However, a role in management is not a good fit for everyone. Just as great athletes don’t always make great coaches, top producers don’t always become effective managers. The different roles require different skill sets. Let’s look at the expectations that people would have of you in a management role. This will help you determine if you might enjoy and excel at these responsibilities and tasks.
The most important role of a manager is the recruitment and development of new associates. Recruiting, just like prospecting for clients, is a numbers game. Having a clear and focused profile of the ideal prospect will make your job much easier and more rewarding.
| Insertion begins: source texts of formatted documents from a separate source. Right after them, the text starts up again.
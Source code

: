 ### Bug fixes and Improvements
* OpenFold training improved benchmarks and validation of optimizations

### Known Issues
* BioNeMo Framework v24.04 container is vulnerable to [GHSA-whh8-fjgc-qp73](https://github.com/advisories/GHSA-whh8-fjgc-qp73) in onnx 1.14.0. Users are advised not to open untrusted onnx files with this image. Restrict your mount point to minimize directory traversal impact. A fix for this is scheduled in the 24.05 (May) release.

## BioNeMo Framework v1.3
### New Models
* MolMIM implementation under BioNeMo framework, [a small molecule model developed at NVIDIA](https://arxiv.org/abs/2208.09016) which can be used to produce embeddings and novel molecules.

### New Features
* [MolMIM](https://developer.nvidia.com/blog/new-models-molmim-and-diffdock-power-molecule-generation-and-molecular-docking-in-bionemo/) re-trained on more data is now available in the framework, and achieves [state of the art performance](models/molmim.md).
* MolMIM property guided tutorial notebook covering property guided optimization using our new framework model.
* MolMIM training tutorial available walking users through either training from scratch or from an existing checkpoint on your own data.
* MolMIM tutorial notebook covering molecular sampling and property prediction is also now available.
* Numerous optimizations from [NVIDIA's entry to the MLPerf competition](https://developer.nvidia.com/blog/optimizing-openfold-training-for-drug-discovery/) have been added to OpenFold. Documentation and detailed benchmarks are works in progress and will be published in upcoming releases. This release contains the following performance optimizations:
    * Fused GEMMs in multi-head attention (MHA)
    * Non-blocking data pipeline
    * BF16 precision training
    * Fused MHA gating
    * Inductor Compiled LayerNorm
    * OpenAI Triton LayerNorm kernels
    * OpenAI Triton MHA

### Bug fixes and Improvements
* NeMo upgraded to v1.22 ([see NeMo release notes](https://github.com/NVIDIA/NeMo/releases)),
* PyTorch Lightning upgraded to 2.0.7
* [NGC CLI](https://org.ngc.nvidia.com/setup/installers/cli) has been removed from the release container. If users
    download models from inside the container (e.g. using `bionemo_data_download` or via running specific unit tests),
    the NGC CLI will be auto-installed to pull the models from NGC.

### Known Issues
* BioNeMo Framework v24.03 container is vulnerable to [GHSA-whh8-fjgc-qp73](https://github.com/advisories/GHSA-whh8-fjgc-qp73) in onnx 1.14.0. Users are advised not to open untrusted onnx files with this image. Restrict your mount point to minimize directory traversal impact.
The biggest difference is that, instead of prospecting for someone to sell to, you are prospecting for individuals who meet your basic profile standards, are open to making a career change and will recognize the opportunities that your firm offers to financial professionals.
Let’s look at the four key steps in the recruiting process.
Every organization is different, so it’s important for you to have a clear and concise understanding of exactly how your firm finds its potential candidates and to understand your firm’s candidate profile. To do this, meet with the firm’s leadership and get their insights into the sourcing process. Also, if there are others in your organization who have the same role and responsibilities of the job you are considering, take the time to have an open discussion about what is and is not working in their efforts to consistently find enough high-quality candidates. Understand that there is not only one source to find qualified candidates. Also, each source must be developed. Think about target marketing in your personal practice; it takes time to understand the various markets and to become recognized as a resource in them. This is true about developing each of your potential recruiting sources.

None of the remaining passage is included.